La légende, avait dit le chancelier, vient toujours orner, comme d'une couronne, les grands événements, et cela est souvent très bon. Il y a des légendes qu'on ne devrait pas détruire. Le roi était à Ems, j'étais à Varzin, lorsqu'à Paris éclata le bruit relatif à la candidature du prince Léopold de Hohenzollern au trône d'Espagne. Les Français agirent complètement comme des hommes affolés : je parle avant tout du gouvernement, avec Émile Ollivier en tête. Ollivier n'était, en aucune façon, à la hauteur de la situation, et il ne se doutait pas du mal qu'il faisait au Corps législatif avec ses bravades imprudentes. La situation était alors extrêmement favorable pour nous. Nous étions réellement provoqués, et, comme, depuis longtemps, nous étions convaincus qu'il fallait vider notre querelle avec la France, le moment actuel nous paraissait tout désigné pour faire blanc de notre épée. Je quittai donc Varzin pour m'entretenir, à Berlin, avec Moltke et Roon de toutes les questions importantes. En route, je reçus la communication télégraphique suivante : Le prince Charles-Antoine de Hohenzollern a retiré, pour l'amour de la paix, la candidature de son fils Léopold. Tout est en ordre.

J'étais tout surpris de cette solution inattendue, car je me posais cette question : Se présentera-t-il jamais une occasion aussi favorable ?

Arrivé à Berlin, j'appelai Rolandt, un des huissiers de la chancellerie, et je lui dis : Envoyez chez moi un télégramme disant que je reviendrai dans trois jours. En même temps, dans une dépêche adressée à Sa Majesté à Ems, je donnais ma décision de président du ministère et de chancelier de la Confédération. En réponse, je reçus un télégramme par lequel le roi m'appelait à Ems. Je m'étais fait depuis longtemps des idées claires sur la situation et je me disais : Si je vais à Ems, tout s'en ira à vau-l'eau. Dans le cas le plus favorable, nous arriverons à faire un compromis pourri, et alors la seule solution possible, la seule solution honorable, la seule grande solution nous échappera. Il faut que je fasse tout ce qui est en mon pouvoir pour faire arriver Sa Majesté à Berlin. Là, le roi sentira mieux qu'il ne pourrait le faire à Ems le pouls de la nation. J'exposai donc de la façon la plus respectueuse les motifs pour lesquels je ne pouvais me rendre à Ems. Ma présence à Berlin était en ce moment absolument indispensable. Heureusement, les Français, myopes et arrogants, firent à ce moment-là tout ce qu'ils purent pour embourber à nouveau le char. Ils firent inviter le roi à signer une lettre qui équivalait à une profonde humiliation. Le roi me demanda mon avis par voie télégraphique. Je lui répondis en bonne conscience : Il est impossible de signer.

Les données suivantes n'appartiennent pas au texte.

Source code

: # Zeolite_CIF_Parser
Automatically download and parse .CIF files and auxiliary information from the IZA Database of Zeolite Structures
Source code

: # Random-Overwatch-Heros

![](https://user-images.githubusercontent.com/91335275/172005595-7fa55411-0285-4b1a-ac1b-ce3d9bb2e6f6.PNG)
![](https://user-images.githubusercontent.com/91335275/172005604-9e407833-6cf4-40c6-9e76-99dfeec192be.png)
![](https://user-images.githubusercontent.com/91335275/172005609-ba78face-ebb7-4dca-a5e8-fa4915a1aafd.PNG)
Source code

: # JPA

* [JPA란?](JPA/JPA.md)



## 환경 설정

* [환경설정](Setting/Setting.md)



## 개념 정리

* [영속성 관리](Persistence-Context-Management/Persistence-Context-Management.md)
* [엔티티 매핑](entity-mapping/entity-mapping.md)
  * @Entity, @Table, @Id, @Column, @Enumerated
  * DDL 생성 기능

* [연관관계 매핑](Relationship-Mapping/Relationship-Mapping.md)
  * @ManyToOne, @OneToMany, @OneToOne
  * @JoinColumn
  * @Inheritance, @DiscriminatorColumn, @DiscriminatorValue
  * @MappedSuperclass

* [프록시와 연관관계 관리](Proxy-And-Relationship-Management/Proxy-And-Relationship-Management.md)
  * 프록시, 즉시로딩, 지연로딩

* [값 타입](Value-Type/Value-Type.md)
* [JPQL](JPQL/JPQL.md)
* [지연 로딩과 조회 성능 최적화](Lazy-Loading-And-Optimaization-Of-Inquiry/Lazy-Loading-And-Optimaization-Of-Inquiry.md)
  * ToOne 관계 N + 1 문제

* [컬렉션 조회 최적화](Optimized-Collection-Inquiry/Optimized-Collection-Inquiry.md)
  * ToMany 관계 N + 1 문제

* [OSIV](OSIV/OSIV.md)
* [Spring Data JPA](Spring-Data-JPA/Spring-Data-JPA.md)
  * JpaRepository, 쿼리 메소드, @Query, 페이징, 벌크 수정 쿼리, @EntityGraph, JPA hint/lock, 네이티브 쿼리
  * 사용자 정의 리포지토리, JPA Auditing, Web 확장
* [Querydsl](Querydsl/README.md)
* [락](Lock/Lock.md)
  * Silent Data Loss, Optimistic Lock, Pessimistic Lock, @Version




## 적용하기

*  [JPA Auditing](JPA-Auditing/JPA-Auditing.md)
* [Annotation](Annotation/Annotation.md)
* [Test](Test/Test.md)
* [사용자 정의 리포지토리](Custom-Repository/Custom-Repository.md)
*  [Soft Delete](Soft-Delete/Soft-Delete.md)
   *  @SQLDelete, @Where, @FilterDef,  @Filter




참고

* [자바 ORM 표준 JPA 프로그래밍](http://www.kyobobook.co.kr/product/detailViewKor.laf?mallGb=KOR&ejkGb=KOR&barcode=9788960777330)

Par ces premières lignes, on voit déjà que l'intention du chancelier était de ramener le roi à Berlin, afin de le tenir plus sûrement en son pouvoir. On voit aussi que le roi avait demandé à son premier ministre son opinion sur la proposition du duc de Gramont et de M. Émile Ollivier relative aux garanties pour l'avenir et que toute concession à cet égard avait été déconseillée. Sur ce point Guillaume et Bismarck étaient d'accord. J'avais, continue le chancelier, invité Moltke et Roon à diner chez moi le soir du 13 juillet et nous parlâmes de toutes les éventualités. Nous partagions tous l'espoir que le procédé insensé, que l'invitation inouïe qui était adressée à notre roi écarterait le danger d'une issue faiblotte et sans gloire. Nous étions encore à table lorsqu'arriva une dépêche d'Ems. Elle commençait ainsi :

La nouvelle de la renonciation du prince héritier de Hohenzollern ayant été communiquée officiellement par le gouvernement espagnol au gouvernement français, l'ambassadeur français à Ems a encore adressé à Sa Majesté une demande tendant à être autorisé à télégraphier à Paris que Sa Majesté le Roi prenait à tout jamais l'engagement de refuser son assentiment clans le cas où les Hohenzollern reprendraient leur candidature. Suivait un long exposé. Le sens de cet exposé était que le roi s'en était rapporté à ce qu'il avait dit au comte Benedetti, que celui-ci avait reçu avec gratitude cette réponse et qu'il la communiquerait à son gouvernement[6]. Là-dessus Benedetti demanda à être reçu encore une fois par le roi, ne fût-ce que pour recevoir encore une fois de la bouche de Sa Majesté la confirmation de ce qui avait été dit à la promenade.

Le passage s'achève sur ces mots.